Figure 3: Hydrographic Section of Salinity obtained after combining float profiles of Argo float

To obtain Argo floats profile within the Pemba channel, I subset based on location and drop all profiles that were outside the geographical extent of the channel.

par(mfrow = c(1,2))

pemba.argo.section = argo.section %>% 
  subset(latitude > -6.1 & latitude<=-3.5 & longitude < 41)

pemba.argo.section

Unnamed section has 4 stations:
Index    ID      Lon      Lat  Levels Depth
    1   208   39.951   -5.570      71    NA
    2   209   39.940   -5.250      71    NA
    3   210   40.103   -4.577      71    NA
    4   211   40.251   -3.989      71    NA

Figure 4 shows the six stations that the argo floats made vertical measurements of temperature and salinity in the offshore water of the Pemba Island during the southeast monsoon season.

par(mfrow = c(1,3))

pemba.argo.section %>% 
  plot(showStations = T, which = c("map"))

pemba.argo.section %>% 
  plot(ztype = "image", xtype = "latitude", ylim = c(300,0), 
       showStations = T, which = c("temperature"), 
       longitude = c(35, 41), zcol = oce.colors9A(120))

pemba.argo.section %>% 
  plot(ztype = "image", xtype = "latitude", ylim = c(300,0), 
       showStations = T, which = c("salinity"), 
       longitude = c(35, 41), zcol = oce.colors9A(120))

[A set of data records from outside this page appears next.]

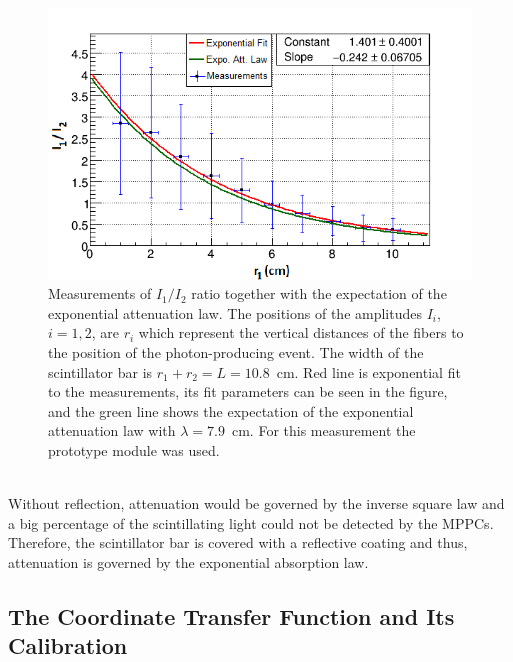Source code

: \documentclass[a4paper]{article}\linespread{1.4}
\begin{document}
\begin{figure}[h!] \hspace*{0cm} \includegraphics[width=130mm,scale=2.0]{effofre.png} \caption{Measurements of $I_{1} / I_{2}$ ratio together with the expectation of the exponential attenuation law.  
The positions of the amplitudes $I_{i}$, $i=1,2$, are  $r_{i}$ which represent the vertical distances of the fibers to the position of the photon-producing event. The width of the scintillator bar is $ r_{1} + r_{2}=L=10.8$~cm. Red line is exponential fit to the measurements, its fit parameters can be seen in the figure, and the green line shows the expectation of the exponential attenuation law with $\lambda=7.9$~cm.
For this measurement the prototype module was used. } \label{fig:gull1} \end{figure}
\\Without reflection, attenuation would be governed by the inverse square law and a big percentage of the scintillating light could not be detected by the MPPCs. Therefore, the scintillator bar is covered with a reflective coating and thus, attenuation is governed by the exponential absorption law. 


\subsection{The Coordinate Transfer Function and Its Calibration}
\label{chap:mu}
\end{document}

Figure 4: Argo profile section off the Pemba Island Pemba with corresponding latitudinal-depth section of temperature and salinity

Make A tibble from Argo Section

A tibble is a modern data frame. Hadley Wickham declared that to change an old language like R and its traditional data fame that were useful 10 or 20 years ago, depend on the innovations in packages. One of those packages is the ecosystem of tidyverse that use pipe (%>%) operator and tibble for its operations. To make a tibble out of argo section. I converted the section into a list and then extracted the longitude and latitude information. I found that time is stored in the metadata slot and not the data slot. Being in different slot make it hard to extract

## convert argo section to list
argo.list = argo.section[["station"]]

## extract lon from the argo list
longitude = argo.section[["longitude", "byStation"]]

## extract lat from the argo list
latitude = argo.section[["latitude", "byStation"]]

## time can not be extracte the same way lon and lat can. This is because the time is stored in the 
time = argo.section[["time", "byStation"]]

These cast are labelled with station number 206 to 2011 from 2014-06-19 to 2014-08-07. Once we have the argo list from the section dataset, we can use plot function to make temperature–salinity profile plots (Figure 5) for the five Argo profiles crossed along the offshore waters of Pemba Island.

par(mfrow = c(2,3))
argo.list[[206]]%>%plot(which = 1, type = "l")
argo.list[[207]]%>%plot(which = 1, type = "l")
argo.list[[208]]%>%plot(which = 1, type = "l")
argo.list[[209]]%>%plot(which = 1, type = "l")
argo.list[[210]]%>%plot(which = 1, type = "l")
argo.list[[211]]%>%plot(which = 1, type = "l")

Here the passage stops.